* **SUPPLIED MATERIAL**

+++

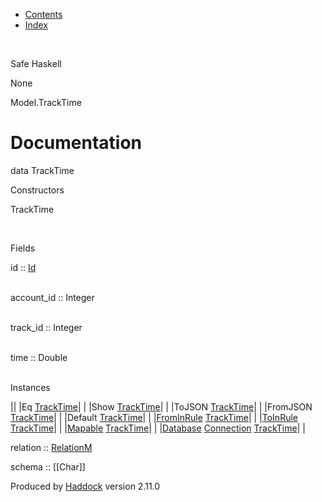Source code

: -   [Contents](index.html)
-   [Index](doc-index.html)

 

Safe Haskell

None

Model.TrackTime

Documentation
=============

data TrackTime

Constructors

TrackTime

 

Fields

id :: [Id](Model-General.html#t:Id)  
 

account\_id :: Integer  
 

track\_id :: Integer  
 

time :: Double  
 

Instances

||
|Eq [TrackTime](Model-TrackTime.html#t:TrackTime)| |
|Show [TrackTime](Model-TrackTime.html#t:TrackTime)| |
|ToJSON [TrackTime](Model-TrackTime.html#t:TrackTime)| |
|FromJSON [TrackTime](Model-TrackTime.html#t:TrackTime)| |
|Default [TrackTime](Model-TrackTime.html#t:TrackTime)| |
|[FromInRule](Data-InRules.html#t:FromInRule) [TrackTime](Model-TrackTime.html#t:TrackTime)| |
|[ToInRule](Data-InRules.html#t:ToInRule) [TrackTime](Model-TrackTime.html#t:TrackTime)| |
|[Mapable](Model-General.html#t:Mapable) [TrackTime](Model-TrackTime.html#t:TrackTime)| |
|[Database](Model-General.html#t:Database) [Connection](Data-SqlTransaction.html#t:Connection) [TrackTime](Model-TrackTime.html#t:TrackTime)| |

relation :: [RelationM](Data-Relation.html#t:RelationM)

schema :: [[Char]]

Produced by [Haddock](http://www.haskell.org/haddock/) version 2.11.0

+++

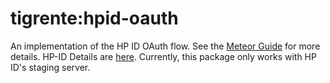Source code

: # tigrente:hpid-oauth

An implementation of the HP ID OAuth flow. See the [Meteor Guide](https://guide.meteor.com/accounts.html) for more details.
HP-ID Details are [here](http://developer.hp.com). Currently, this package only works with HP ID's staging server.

+++

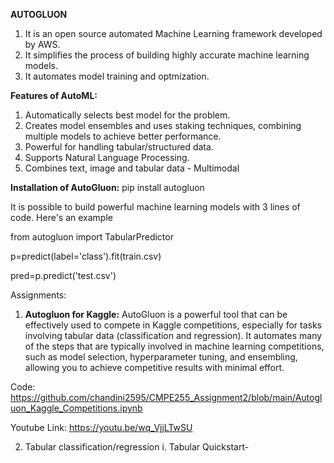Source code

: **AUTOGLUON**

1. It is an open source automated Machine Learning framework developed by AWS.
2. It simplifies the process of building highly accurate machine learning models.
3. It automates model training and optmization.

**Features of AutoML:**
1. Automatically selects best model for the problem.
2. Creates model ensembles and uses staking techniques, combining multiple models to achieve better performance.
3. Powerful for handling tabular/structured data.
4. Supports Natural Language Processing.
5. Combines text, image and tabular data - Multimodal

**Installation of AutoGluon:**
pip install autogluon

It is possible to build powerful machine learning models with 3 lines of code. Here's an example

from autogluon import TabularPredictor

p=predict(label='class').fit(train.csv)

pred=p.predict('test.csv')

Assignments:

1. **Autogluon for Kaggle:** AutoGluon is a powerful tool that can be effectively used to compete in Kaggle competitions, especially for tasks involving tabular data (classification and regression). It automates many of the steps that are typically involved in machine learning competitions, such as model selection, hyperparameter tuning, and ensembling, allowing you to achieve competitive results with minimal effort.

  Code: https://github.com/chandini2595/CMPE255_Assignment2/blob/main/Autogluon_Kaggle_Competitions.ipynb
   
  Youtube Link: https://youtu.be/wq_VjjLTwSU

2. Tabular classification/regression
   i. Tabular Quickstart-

+++

* **WHAT IS EXPECTED**
Give the count of lines that hold the word "InRules" in the listing above, with no other text.

* **EXPECTED ANSWER**
2